The agglutinative nature of the Turkish language has a complex morphological structure, and there are generally more than one parse for a given word. Before further processing, morphological disambiguation is required to determine the correct morphological analysis of a word. Morphological disambiguation is one of the first and crucial steps in natural language processing since its success determines later analyses. In our proposed morphological disambiguation method, we used a transformer-based sequence-to-sequence neural network architecture. Transformers are commonly used in various NLP tasks, and they produce state-of-the-art results in machine translation. However, to the best of our knowledge, transformer-based encoder-decoders have not been studied in morphological disambiguation. In this study, in addition to character level tokenization, three input subword representations are evaluated, which are unigram, bytepair, and wordpiece tokenization methods.

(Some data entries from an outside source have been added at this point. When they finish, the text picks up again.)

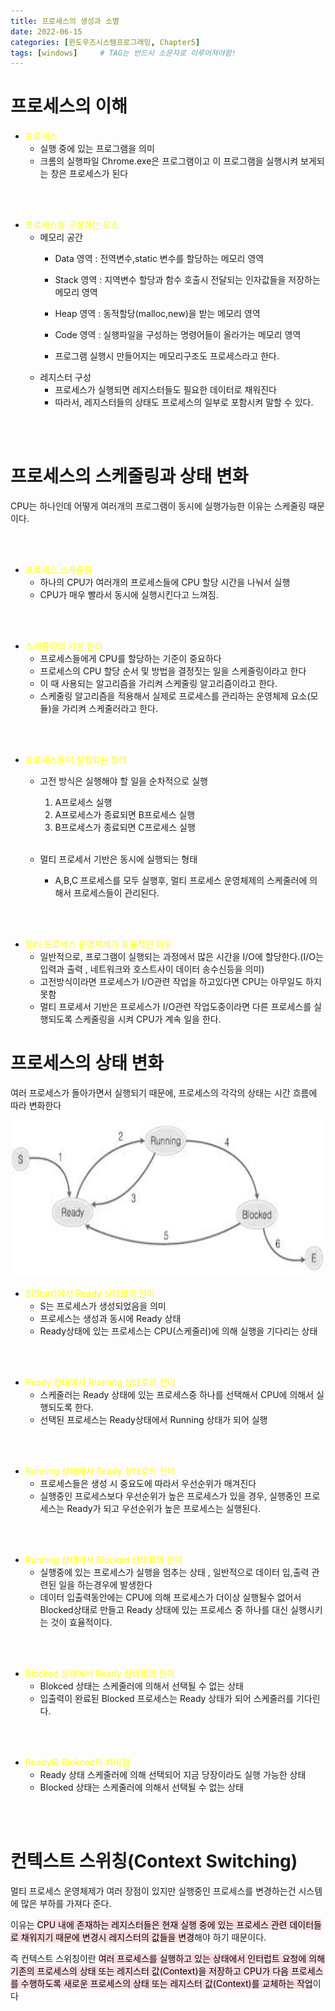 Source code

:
 ```yaml
---
title: 프로세스의 생성과 소멸
date: 2022-06-15
categories: [윈도우즈시스템프로그래밍, Chapter5]
tags: [windows]		# TAG는 반드시 소문자로 이루어져야함!
---
```


프로세스의 이해
=========================

* <span style="color:yellow">프로세스</span>
  * 실행 중에 있는 프로그램을 의미
  * 크롬의 실행파일 Chrome.exe은 프로그램이고 이 프로그램을 실행시켜 보게되는 창은 프로세스가 된다

<br><br>

* <span style="color:yellow">프로세스를 구성하는 요소</span>
  * 메모리 공간
    * Data 영역 : 전역변수,static 변수를 할당하는 메모리 영역
    * Stack 영역 : 지역변수 할당과 함수 호출시 전달되는 인자값들을 저장하는 메모리 영역
    * Heap 영역 : 동적할당(malloc,new)을 받는 메모리 영역
    * Code 영역 : 실행파일을 구성하는 명령어들이 올라가는 메모리 영역

    * 프로그램 실행시 만들어지는 메모리구조도 프로세스라고 한다.
  * 레지스터 구성
    * 프로세스가 실행되면 레지스터들도 필요한 데이터로 채워진다
    * 따라서, 레지스터들의 상태도 프로세스의 일부로 포함시켜 말할 수 있다.

<br><br>

프로세스의 스케줄링과 상태 변화
============================
 CPU는 하나인데 어떻게 여러개의 프로그램이 동시에 실행가능한 이유는 스케줄링 때문이다.
 
 <br><br>


* <span style="color:yellow">프로세스 스케줄링</span>
  * 하나의 CPU가 여러개의 프로세스들에 CPU 할당 시간을 나눠서 실행
  * CPU가 매우 빨라서 동시에 실행시킨다고 느껴짐.

<br><br>

* <span style="color:yellow">스케줄링의 기본 원리</span>
  * 프로세스들에게 CPU를 할당하는 기준이 중요하다
  * 프로세스의 CPU 할당 순서 및 방법을 결정짓는 일을 스케줄링이라고 한다
  * 이 때 사용되는 알고리즘을 가리켜 스케줄링 알고리즘이라고 한다.
  * 스케줄링 알고리즘을 적용해서 실제로 프로세스를 관리하는 운영체제 요소(모듈)을 가리켜 스케줄러라고 한다.

<br><br>


* <span style="color:yellow">프로세스들이 실행되는 형태</span>
  * 고전 방식은 실행해야 할 일을 순차적으로 실행
    1.  A프로세스 실행
    2.  A프로세스가 종료되면 B프로세스 실행
    3.  B프로세스가 종료되면 C프로세스 실행  <br><br>
  
  * 멀티 프로세서 기반은 동시에 실행되는 형태
    * A,B,C 프로세스를 모두 실행후, 멀티 프로세스 운영체제의 스케줄러에 의해서 프로세스들이 관리된다.

<br><br>

* <span style="color:yellow">멀티 프로세스 운영체제가 효율적인 이유</span>
  * 일반적으로, 프로그램이 실행되는 과정에서 많은 시간을 I/O에 할당한다.(I/O는 입력과 출력 , 네트워크와 호스트사이 데이터 송수신등을 의미)
  * 고전방식이라면 프로세스가 I/O관련 작업을 하고있다면 CPU는 아무일도 하지 못함
  * 멀티 프로세서 기반은 프로세스가 I/O관련 작업도중이라면 다른 프로세스를 실행되도록 스케줄링을 시켜 CPU가 계속 일을 한다.


프로세스의 상태 변화
============================

여러 프로세스가 돌아가면서 실행되기 때문에, 프로세스의 각각의 상태는 시간 흐름에 따라 변화한다

<p align="center"><img src="../../assets/img/ProcessState.jpg" width = 600 height =250></p>

*  <span style="color:yellow">S(Start)에서 Ready 상태로의 전이</span>
    * S는 프로세스가 생성되었음을 의미
    * 프로세스는 생성과 동시에 Ready 상태
    * Ready상태에 있는 프로세스는 CPU(스케줄러)에 의해 실행을 기다리는 상태

 <br><br>

* <span style="color:yellow">Ready 상태에서 Running 상태로의 전이</span>
    * 스케줄러는 Ready 상태에 있는 프로세스중 하나를 선택해서 CPU에 의해서 실행되도록 한다.
    * 선택된 프로세스는 Ready상태에서 Running 상태가 되어 실행

<br><br>
    
* <span style="color:yellow">Running 상태에서 Ready 상태로의 전이</span>
    * 프로세스들은 생성 시 중요도에 따라서 우선순위가 매겨진다
    * 실행중인 프로세스보다 우선순위가 높은 프로세스가 있을 경우, 실행중인 프로세스는 Ready가 되고 우선순위가 높은 프로세스는 실행된다.

<br><br>

* <span style="color:yellow">Running 상태에서 Blocked 상태로의 전이</span>
    * 실행중에 있는 프로세스가 실행을 멈추는 상태 , 일반적으로 데이터 입,출력 관련된 일을 하는경우에 발생한다
    * 데이터 입출력동안에는 CPU에 의해 프로세스가 더이상 실행될수 없어서 Blocked상태로 만들고 Ready 상태에 있는 프로세스 중 하나를 대신 실행시키는 것이 효율적이다.

<br><br>

* <span style="color:yellow">Blocked 상태에서 Ready 상태로의 전이</span>
    * Blokced 상태는 스케줄러에 의해서 선택될 수 없는 상태
    * 입출력이 완료된 Blocked 프로세스는 Ready  상태가 되어 스케줄러를 기다린다.

<br><br>

* <span style="color:yellow">Ready와 Blokced의 차이점</span>
  * Ready 상태 스케줄러에 의해 선택되어 지금 당장이라도 실행 가능한 상태
  * Blocked 상태는 스케줄러에 의해서 선택될 수 없는 상태


<br><br>

# 컨텍스트 스위칭(Context Switching)

멀티 프로세스 운영체제가 여러 장점이 있지만 실행중인 프로세스를 변경하는건 시스템에 많은 부하를 가져다 준다.

이유는 <mark style='background-color: #ffdce0'>CPU 내에 존재하는 레지스터들은 현재 실행 중에 있는 프로세스 관련 데이터들로 채워지기 때문에 변경시 레지스터의 값들을 변경</mark>해야 하기 때문이다.

즉 컨텍스트 스위칭이란 <mark style='background-color: #ffdce0'>여러 프로세스를 실행하고 있는 상태에서 인터럽트 요청에 의해 기존의 프로세스의 상태 또는 레지스터 값(Context)을 저장하고 CPU가 다음 프로세스를 수행하도록 새로운 프로세스의 상태 또는 레지스터 값(Context)를 교체하는 작업</mark>이다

We have achieved the best accuracy with character input representation which is 96.25%. Although the proposed model is developed for Turkish language, it is not language-dependent, so it can be applied to a larger set of languages.
Natural language analysis, agglutinative languages, machine learning methods, morphological disambigua tion, morphological analysis, transformer network
ÖZER, HİLAL and KORKMAZ, EMİN ERKAN
"Transmorph: a transformer based morphological disambiguator for Turkish,"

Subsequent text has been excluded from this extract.